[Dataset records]
^^^^
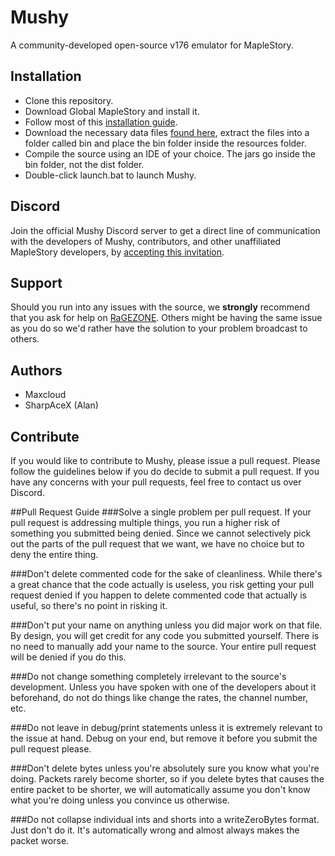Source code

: # Mushy
A community-developed open-source v176 emulator for MapleStory.

## Installation
 * Clone this repository.
 * Download Global MapleStory and install it.
 * Follow most of this [installation guide](http://forum.ragezone.com/f428/maplestory-private-server-v83-741739/).
 * Download the necessary data files [found here](http://www.mediafire.com/download/i3z32pobguhr333/dat.rar), extract the files into a folder called bin and place the bin folder inside the resources folder.
 * Compile the source using an IDE of your choice. The jars go inside the bin folder, not the dist folder.
 * Double-click launch.bat to launch Mushy.
 
## Discord
Join the official Mushy Discord server to get a direct line of communication with the developers of Mushy, contributors, and other unaffiliated MapleStory developers, by [accepting this invitation](https://discord.gg/9nv3GPQ).

## Support
Should you run into any issues with the source, we **strongly** recommend that you ask for help on [RaGEZONE](http://forum.ragezone.com/f566/). Others might be having the same issue as you do so we'd rather have the solution to your problem broadcast to others.

## Authors
* Maxcloud
* SharpAceX (Alan)

## Contribute
If you would like to contribute to Mushy, please issue a pull request. Please follow the guidelines below if you do decide to submit a pull request. If you have any concerns with your pull requests, feel free to contact us over Discord.

##Pull Request Guide
###Solve a single problem per pull request.
If your pull request is addressing multiple things, you run a higher risk of something you submitted being denied. Since we cannot selectively pick out the parts of the pull request that we want, we have no choice but to deny the entire thing.

###Don't delete commented code for the sake of cleanliness.
While there's a great chance that the code actually is useless, you risk getting your pull request denied if you happen to delete commented code that actually is useful, so there's no point in risking it.

###Don't put your name on anything unless you did major work on that file.
By design, you will get credit for any code you submitted yourself. There is no need to manually add your name to the source. Your entire pull request will be denied if you do this.

###Do not change something completely irrelevant to the source's development.
Unless you have spoken with one of the developers about it beforehand, do not do things like change the rates, the channel number, etc. 

###Do not leave in debug/print statements unless it is extremely relevant to the issue at hand.
Debug on your end, but remove it before you submit the pull request please.

###Don't delete bytes unless you're absolutely sure you know what you're doing.
Packets rarely become shorter, so if you delete bytes that causes the entire packet to be shorter, we will automatically assume you don't know what you're doing unless you convince us otherwise.

###Do not collapse individual ints and shorts into a writeZeroBytes format.
Just don't do it. It's automatically wrong and almost always makes the packet worse.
^^^^
## Task instructions
Please transcribe, word for word, every line from the first line of the records above through the line containing "If your pull", and leave out any pictures.

## Solution for this task
Source code

: # Mushy
A community-developed open-source v176 emulator for MapleStory.

## Installation
 * Clone this repository.
 * Download Global MapleStory and install it.
 * Follow most of this [installation guide](http://forum.ragezone.com/f428/maplestory-private-server-v83-741739/).
 * Download the necessary data files [found here](http://www.mediafire.com/download/i3z32pobguhr333/dat.rar), extract the files into a folder called bin and place the bin folder inside the resources folder.
 * Compile the source using an IDE of your choice. The jars go inside the bin folder, not the dist folder.
 * Double-click launch.bat to launch Mushy.
 
## Discord
Join the official Mushy Discord server to get a direct line of communication with the developers of Mushy, contributors, and other unaffiliated MapleStory developers, by [accepting this invitation](https://discord.gg/9nv3GPQ).

## Support
Should you run into any issues with the source, we **strongly** recommend that you ask for help on [RaGEZONE](http://forum.ragezone.com/f566/). Others might be having the same issue as you do so we'd rather have the solution to your problem broadcast to others.

## Authors
* Maxcloud
* SharpAceX (Alan)

## Contribute
If you would like to contribute to Mushy, please issue a pull request. Please follow the guidelines below if you do decide to submit a pull request. If you have any concerns with your pull requests, feel free to contact us over Discord.

##Pull Request Guide
###Solve a single problem per pull request.
If your pull request is addressing multiple things, you run a higher risk of something you submitted being denied. Since we cannot selectively pick out the parts of the pull request that we want, we have no choice but to deny the entire thing.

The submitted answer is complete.